=== Task details ===
Starting at the line with "# Project-One StormViewer" and going on through the line with "2020-06-29 at 7 48", reproduce each line in the records below exactly and nothing more.

=== Records for this task ===
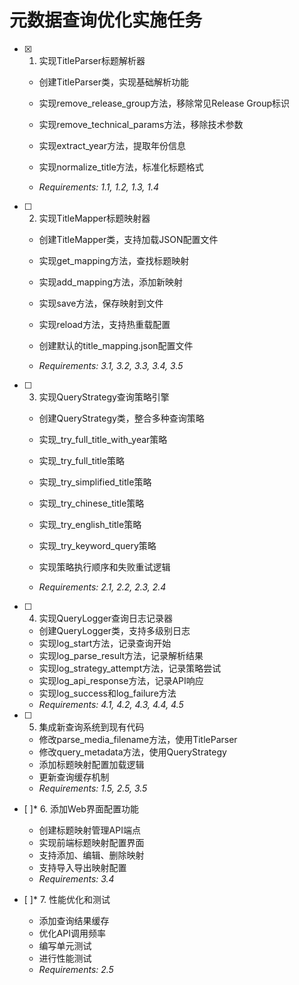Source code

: # 元数据查询优化实施任务

- [x] 1. 实现TitleParser标题解析器



  - 创建TitleParser类，实现基础解析功能
  - 实现remove_release_group方法，移除常见Release Group标识
  - 实现remove_technical_params方法，移除技术参数
  - 实现extract_year方法，提取年份信息
  - 实现normalize_title方法，标准化标题格式


  - _Requirements: 1.1, 1.2, 1.3, 1.4_

- [ ] 2. 实现TitleMapper标题映射器
  - 创建TitleMapper类，支持加载JSON配置文件
  - 实现get_mapping方法，查找标题映射
  - 实现add_mapping方法，添加新映射
  - 实现save方法，保存映射到文件


  - 实现reload方法，支持热重载配置
  - 创建默认的title_mapping.json配置文件
  - _Requirements: 3.1, 3.2, 3.3, 3.4, 3.5_

- [ ] 3. 实现QueryStrategy查询策略引擎
  - 创建QueryStrategy类，整合多种查询策略
  - 实现_try_full_title_with_year策略
  - 实现_try_full_title策略
  - 实现_try_simplified_title策略

  - 实现_try_chinese_title策略
  - 实现_try_english_title策略
  - 实现_try_keyword_query策略
  - 实现策略执行顺序和失败重试逻辑
  - _Requirements: 2.1, 2.2, 2.3, 2.4_

- [ ] 4. 实现QueryLogger查询日志记录器
  - 创建QueryLogger类，支持多级别日志
  - 实现log_start方法，记录查询开始
  - 实现log_parse_result方法，记录解析结果
  - 实现log_strategy_attempt方法，记录策略尝试
  - 实现log_api_response方法，记录API响应
  - 实现log_success和log_failure方法
  - _Requirements: 4.1, 4.2, 4.3, 4.4, 4.5_

- [ ] 5. 集成新查询系统到现有代码
  - 修改parse_media_filename方法，使用TitleParser
  - 修改query_metadata方法，使用QueryStrategy
  - 添加标题映射配置加载逻辑
  - 更新查询缓存机制
  - _Requirements: 1.5, 2.5, 3.5_

- [ ]* 6. 添加Web界面配置功能
  - 创建标题映射管理API端点
  - 实现前端标题映射配置界面
  - 支持添加、编辑、删除映射
  - 支持导入导出映射配置
  - _Requirements: 3.4_

- [ ]* 7. 性能优化和测试
  - 添加查询结果缓存
  - 优化API调用频率
  - 编写单元测试
  - 进行性能测试
  - _Requirements: 2.5_

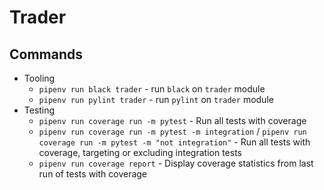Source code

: # Trader

## Commands

+ Tooling
  + `pipenv run black trader` - run `black` on `trader` module
  + `pipenv run pylint trader` - run `pylint` on `trader` module
+ Testing
  + `pipenv run coverage run -m pytest` - Run all tests with coverage
  + `pipenv run coverage run -m pytest -m integration` / `pipenv run coverage run -m pytest -m "not integration"` - Run all tests with coverage, targeting or excluding integration tests
  + `pipenv run coverage report` - Display coverage statistics from last run of tests with coverage
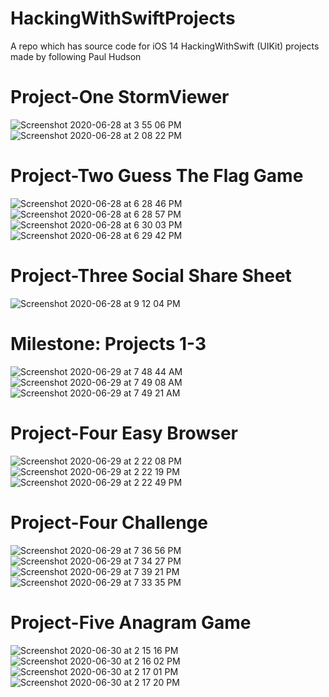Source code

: # HackingWithSwiftProjects
A repo which has source code for iOS 14 HackingWithSwift (UIKit) projects made by following Paul Hudson

# Project-One StormViewer

![Screenshot 2020-06-28 at 3 55 06 PM](https://user-images.githubusercontent.com/51410810/85944942-f2802880-b957-11ea-84d8-1ac56ef86246.png)![Screenshot 2020-06-28 at 2 08 22 PM](https://user-images.githubusercontent.com/51410810/85944945-f57b1900-b957-11ea-9810-037349caebd4.png)


# Project-Two Guess The Flag Game

![Screenshot 2020-06-28 at 6 28 46 PM](https://user-images.githubusercontent.com/51410810/85948254-7d1f5280-b96d-11ea-9d76-e6de174a9a89.png)
![Screenshot 2020-06-28 at 6 28 57 PM](https://user-images.githubusercontent.com/51410810/85948257-801a4300-b96d-11ea-995c-789d91527504.png)
![Screenshot 2020-06-28 at 6 30 03 PM](https://user-images.githubusercontent.com/51410810/85948259-83153380-b96d-11ea-86b6-333d8be82cf3.png)
![Screenshot 2020-06-28 at 6 29 42 PM](https://user-images.githubusercontent.com/51410810/85948260-85778d80-b96d-11ea-9dac-33d030b87906.png)


# Project-Three Social Share Sheet

![Screenshot 2020-06-28 at 9 12 04 PM](https://user-images.githubusercontent.com/51410810/85951971-0e012880-b984-11ea-9fcb-7a7fbc26f2a6.png)

# Milestone: Projects 1-3

![Screenshot 2020-06-29 at 7 48 44 AM](https://user-images.githubusercontent.com/51410810/85966301-f6a25980-b9dc-11ea-8e7b-e73c87ed9ef9.png)
![Screenshot 2020-06-29 at 7 49 08 AM](https://user-images.githubusercontent.com/51410810/85966318-04f07580-b9dd-11ea-84c6-2ad875744091.png)
![Screenshot 2020-06-29 at 7 49 21 AM](https://user-images.githubusercontent.com/51410810/85966330-0cb01a00-b9dd-11ea-8178-05ed364e7235.png)

# Project-Four Easy Browser

![Screenshot 2020-06-29 at 2 22 08 PM](https://user-images.githubusercontent.com/51410810/85993506-13a64f00-ba14-11ea-8873-c858441810da.png)
![Screenshot 2020-06-29 at 2 22 19 PM](https://user-images.githubusercontent.com/51410810/85993513-16a13f80-ba14-11ea-8a5f-9a616697e30c.png)
![Screenshot 2020-06-29 at 2 22 49 PM](https://user-images.githubusercontent.com/51410810/85993621-36d0fe80-ba14-11ea-9afc-085da5e88eef.png)

# Project-Four Challenge

![Screenshot 2020-06-29 at 7 36 56 PM](https://user-images.githubusercontent.com/51410810/86016012-ec657700-ba3f-11ea-838c-30dfbf06d0de.png)
![Screenshot 2020-06-29 at 7 34 27 PM](https://user-images.githubusercontent.com/51410810/86016022-eec7d100-ba3f-11ea-9751-2f270a8d1869.png)
![Screenshot 2020-06-29 at 7 39 21 PM](https://user-images.githubusercontent.com/51410810/86016325-47976980-ba40-11ea-8a96-b6aaf462df2f.png)
![Screenshot 2020-06-29 at 7 33 35 PM](https://user-images.githubusercontent.com/51410810/86016035-f25b5800-ba3f-11ea-85da-877d6e87bf3a.png)

# Project-Five Anagram Game

![Screenshot 2020-06-30 at 2 15 16 PM](https://user-images.githubusercontent.com/51410810/86105321-cf32b600-badc-11ea-9cd5-94b23cd96a03.png)
![Screenshot 2020-06-30 at 2 16 02 PM](https://user-images.githubusercontent.com/51410810/86105324-d063e300-badc-11ea-8284-2a51a5b38902.png)
![Screenshot 2020-06-30 at 2 17 01 PM](https://user-images.githubusercontent.com/51410810/86105326-d1951000-badc-11ea-91ea-803acfe22171.png)
![Screenshot 2020-06-30 at 2 17 20 PM](https://user-images.githubusercontent.com/51410810/86105333-d35ed380-badc-11ea-8fce-b6fa5ca2c19f.png)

=== Result of this task ===
# Project-One StormViewer

![Screenshot 2020-06-28 at 3 55 06 PM](https://user-images.githubusercontent.com/51410810/85944942-f2802880-b957-11ea-84d8-1ac56ef86246.png)![Screenshot 2020-06-28 at 2 08 22 PM](https://user-images.githubusercontent.com/51410810/85944945-f57b1900-b957-11ea-9810-037349caebd4.png)


# Project-Two Guess The Flag Game

![Screenshot 2020-06-28 at 6 28 46 PM](https://user-images.githubusercontent.com/51410810/85948254-7d1f5280-b96d-11ea-9d76-e6de174a9a89.png)
![Screenshot 2020-06-28 at 6 28 57 PM](https://user-images.githubusercontent.com/51410810/85948257-801a4300-b96d-11ea-995c-789d91527504.png)
![Screenshot 2020-06-28 at 6 30 03 PM](https://user-images.githubusercontent.com/51410810/85948259-83153380-b96d-11ea-86b6-333d8be82cf3.png)
![Screenshot 2020-06-28 at 6 29 42 PM](https://user-images.githubusercontent.com/51410810/85948260-85778d80-b96d-11ea-9dac-33d030b87906.png)


# Project-Three Social Share Sheet

![Screenshot 2020-06-28 at 9 12 04 PM](https://user-images.githubusercontent.com/51410810/85951971-0e012880-b984-11ea-9fcb-7a7fbc26f2a6.png)

# Milestone: Projects 1-3

![Screenshot 2020-06-29 at 7 48 44 AM](https://user-images.githubusercontent.com/51410810/85966301-f6a25980-b9dc-11ea-8e7b-e73c87ed9ef9.png)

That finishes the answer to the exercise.